[Stored data]
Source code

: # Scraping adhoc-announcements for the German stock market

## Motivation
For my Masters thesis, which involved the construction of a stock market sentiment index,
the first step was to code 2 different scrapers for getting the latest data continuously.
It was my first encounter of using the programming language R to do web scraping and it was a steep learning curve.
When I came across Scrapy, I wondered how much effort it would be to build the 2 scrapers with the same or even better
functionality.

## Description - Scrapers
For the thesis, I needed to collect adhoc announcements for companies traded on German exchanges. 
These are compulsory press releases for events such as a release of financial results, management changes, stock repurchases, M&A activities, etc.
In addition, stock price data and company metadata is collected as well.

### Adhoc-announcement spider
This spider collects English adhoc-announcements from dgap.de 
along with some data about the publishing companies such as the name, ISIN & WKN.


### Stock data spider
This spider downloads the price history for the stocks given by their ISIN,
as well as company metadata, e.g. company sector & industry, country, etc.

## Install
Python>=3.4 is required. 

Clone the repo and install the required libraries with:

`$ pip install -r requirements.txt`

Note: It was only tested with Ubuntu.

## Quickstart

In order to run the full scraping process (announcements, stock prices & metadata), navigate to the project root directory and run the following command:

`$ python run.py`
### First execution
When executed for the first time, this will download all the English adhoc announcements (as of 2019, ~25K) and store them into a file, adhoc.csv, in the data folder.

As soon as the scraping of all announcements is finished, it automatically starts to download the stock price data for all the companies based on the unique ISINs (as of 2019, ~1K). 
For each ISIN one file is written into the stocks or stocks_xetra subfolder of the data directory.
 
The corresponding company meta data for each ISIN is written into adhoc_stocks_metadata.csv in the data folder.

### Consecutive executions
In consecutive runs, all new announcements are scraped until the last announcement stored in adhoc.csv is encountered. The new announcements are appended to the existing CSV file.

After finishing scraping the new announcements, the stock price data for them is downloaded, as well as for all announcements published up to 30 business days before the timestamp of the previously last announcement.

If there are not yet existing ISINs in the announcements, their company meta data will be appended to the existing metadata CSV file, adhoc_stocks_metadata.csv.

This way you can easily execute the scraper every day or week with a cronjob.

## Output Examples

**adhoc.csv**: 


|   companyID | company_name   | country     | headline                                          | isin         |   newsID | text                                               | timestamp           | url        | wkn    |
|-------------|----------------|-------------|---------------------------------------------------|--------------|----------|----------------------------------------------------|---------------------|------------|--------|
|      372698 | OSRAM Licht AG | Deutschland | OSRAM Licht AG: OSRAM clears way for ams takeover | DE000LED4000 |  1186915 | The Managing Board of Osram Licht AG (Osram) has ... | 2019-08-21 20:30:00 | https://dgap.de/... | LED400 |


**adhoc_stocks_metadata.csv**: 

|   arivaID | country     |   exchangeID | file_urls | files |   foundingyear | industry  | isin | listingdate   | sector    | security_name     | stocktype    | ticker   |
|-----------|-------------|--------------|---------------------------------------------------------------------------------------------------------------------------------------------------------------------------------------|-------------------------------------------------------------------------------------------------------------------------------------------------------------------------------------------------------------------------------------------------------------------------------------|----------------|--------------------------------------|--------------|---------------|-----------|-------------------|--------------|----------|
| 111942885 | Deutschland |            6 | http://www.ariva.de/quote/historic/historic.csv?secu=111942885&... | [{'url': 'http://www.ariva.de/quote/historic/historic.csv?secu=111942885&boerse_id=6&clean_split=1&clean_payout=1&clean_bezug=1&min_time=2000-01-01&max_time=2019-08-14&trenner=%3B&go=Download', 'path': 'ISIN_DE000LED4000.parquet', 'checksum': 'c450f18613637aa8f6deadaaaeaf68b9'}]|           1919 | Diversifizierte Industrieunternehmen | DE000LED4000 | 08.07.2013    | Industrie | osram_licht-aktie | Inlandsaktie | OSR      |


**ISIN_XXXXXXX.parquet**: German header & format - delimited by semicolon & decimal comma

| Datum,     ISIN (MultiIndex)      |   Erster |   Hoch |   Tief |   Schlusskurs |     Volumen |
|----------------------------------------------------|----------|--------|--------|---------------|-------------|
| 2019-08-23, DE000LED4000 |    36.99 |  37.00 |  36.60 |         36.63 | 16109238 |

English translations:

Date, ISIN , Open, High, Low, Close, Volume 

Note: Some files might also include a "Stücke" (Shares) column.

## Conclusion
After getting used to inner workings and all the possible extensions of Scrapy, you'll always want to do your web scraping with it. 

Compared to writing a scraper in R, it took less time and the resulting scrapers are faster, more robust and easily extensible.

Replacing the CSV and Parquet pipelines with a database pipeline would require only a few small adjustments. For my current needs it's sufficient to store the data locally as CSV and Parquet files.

• What you are asked to do
Only the lines from the one with "Compared to writing" to the end of the entries above belong in your answer. Retype them exactly.

• The completed task
Compared to writing a scraper in R, it took less time and the resulting scrapers are faster, more robust and easily extensible.

Replacing the CSV and Parquet pipelines with a database pipeline would require only a few small adjustments. For my current needs it's sufficient to store the data locally as CSV and Parquet files.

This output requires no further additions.